Our graph generation program gen_graph takes two arguments: number of nodes and number of edges, and then it emits the number of nodes and generates the appropriate number of random edges. There are two pitfalls in writing gen_graph. First is that you don't want to generate edges from a node to itself, and second is that you don't want to generate duplicate edges. The first pitfall is taken care of easily by checking to make sure that the second random node generated does not equal the first.

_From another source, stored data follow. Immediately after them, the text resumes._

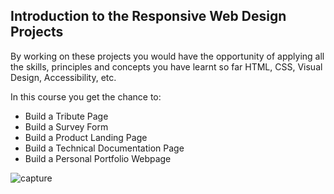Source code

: ## Introduction to the Responsive Web Design Projects

By working on these projects you would have the opportunity of applying all the skills, principles and concepts you have learnt so far HTML, CSS, Visual Design, Accessibility, etc.

In this course you get the chance to:

* Build a Tribute Page
* Build a Survey Form
* Build a Product Landing Page
* Build a Technical Documentation Page
* Build a Personal Portfolio Webpage

![capture](https://user-images.githubusercontent.com/34129569/42300259-25789f30-802d-11e8-9e9f-a970919aa2dd.JPG)

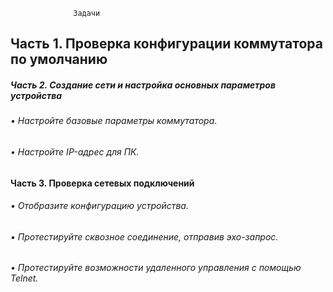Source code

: 
	              Задачи
## Часть 1. Проверка конфигурации коммутатора по умолчанию
##### Часть 2. Создание сети и настройка основных параметров устройства
###### •	Настройте базовые параметры коммутатора.
###### •	Настройте IP-адрес для ПК.
#### Часть 3. Проверка сетевых подключений
###### •	Отобразите конфигурацию устройства.
###### •	Протестируйте сквозное соединение, отправив эхо-запрос.
###### •	Протестируйте возможности удаленного управления с помощью Telnet.
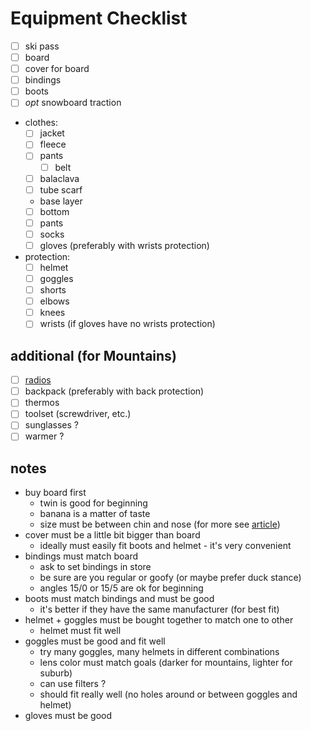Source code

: # Equipment Checklist

- [ ] ski pass
- [ ] board
- [ ] cover for board
- [ ] bindings
- [ ] boots
- [ ] _opt_ snowboard traction
- clothes:
  - [ ] jacket
  - [ ] fleece
  - [ ] pants
    - [ ] belt
  - [ ] balaсlava
  - [ ] tube scarf
  - base layer
  - [ ] bottom
  - [ ] pants
  - [ ] socks
  - [ ] gloves (preferably with wrists protection)
- protection:
  - [ ] helmet
  - [ ] goggles
  - [ ] shorts
  - [ ] elbows
  - [ ] knees
  - [ ] wrists (if gloves have no wrists protection)

## additional (for Mountains)

- [ ] [radios](../common/radio.md)
- [ ] backpack (preferably with back protection)
- [ ] thermos
- [ ] toolset (screwdriver, etc.)
- [ ] sunglasses ?
- [ ] warmer ?

## notes

- buy board first
  - twin is good for beginning
  - banana is a matter of taste
  - size must be between chin and nose (for more see [article](http://snowfaq.nm.ru/#q1p13))
- cover must be a little bit bigger than board
  - ideally must easily fit boots and helmet - it's very convenient
- bindings must match board
  - ask to set bindings in store
  - be sure are you regular or goofy (or maybe prefer duck stance)
  - angles 15/0 or 15/5 are ok for beginning
- boots must match bindings and must be good
  - it's better if they have the same manufacturer (for best fit)
- helmet + goggles must be bought together to match one to other
  - helmet must fit well
- goggles must be good and fit well
  - try many goggles, many helmets in different combinations
  - lens color must match goals (darker for mountains, lighter for suburb)
  - can use filters ?
  - should fit really well (no holes around or between goggles and helmet)
- gloves must be good
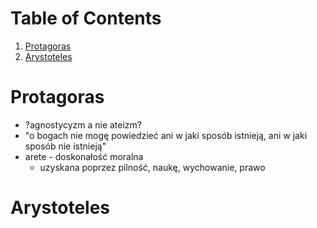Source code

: 
# Table of Contents

1.  [Protagoras](#org75e9a5d)
2.  [Arystoteles](#org140bd00)



<a id="org75e9a5d"></a>

# Protagoras

-   ?agnostycyzm a nie ateizm?
-   "o bogach nie mogę powiedzieć ani w jaki sposób istnieją, ani w jaki sposób nie istnieją"
-   arete - doskonałość moralna
    -   uzyskana poprzez pilność, naukę, wychowanie, prawo


<a id="org140bd00"></a>

# Arystoteles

To address the second pitfall, we use a set. When we generate a random edge, we turn it into a string composed of the id of the smaller node followed by a space and then the id of the larger node. We check the set for that string, and if it is there, then we have a duplicate edge and must throw it out and try again.

The code is in gen_graph.cpp. Note it error checks to make sure that e is ≤ n(n-1)/2. Think about why:

#include <iostream>
#include <string>
#include <set>
#include <stdlib.h>
using namespace std;

main(int argc, char **argv)
{
  int n;
  int e;
  int i;
  int n1, n2;
  set <string> edges;
  set <string>::iterator eit;
  string s;
  char edge[100];

  if (argc != 3) {
    cerr << "usage: ggraph n e\n";
    exit(1);
  }

  n = atoi(argv[1]);
  
  e = atoi(argv[2]);
  if (e > (n-1) * n / 2) {
    cerr << "e is too big\n";
    exit(1);
  }
  srand48(time(0));

  cout << "NNODES " << n << endl;
  for (i = 0; i < e; i++) {
    do {
      n1 = lrand48()%n;
      do n2 = lrand48()%n; while (n2 == n1);
      if (n1 < n2) {
        sprintf(edge, "%d %d", n1, n2);
      } else {
        sprintf(edge, "%d %d", n2, n1);
      }
      s = edge;
    } while (edges.find(s) != edges.end());
    
    edges.insert(s);

    cout << "EDGE " << s << endl;
  }
}

It works as it should. Here we generate two random graphs each with ten nodes.

UNIX> gen_graph 10 6 > g1.txt
UNIX> sleep 1
UNIX> gen_graph 10 9 > g2.txt
Here are the graph pictures and files:

g1.txt

NNODES 10
EDGE 4 9
EDGE 4 6
EDGE 4 7
EDGE 6 8
EDGE 3 5
EDGE 1 3
g2.txt

NNODES 10
EDGE 5 9
EDGE 1 2
EDGE 5 8
EDGE 3 7
EDGE 2 7
EDGE 0 3
EDGE 5 7
EDGE 6 8
EDGE 2 9

You'll note, g1 has six edges, four connected components and no cycles. G2 has nine edges, two connected components and one cycle (2,7,5,9,2).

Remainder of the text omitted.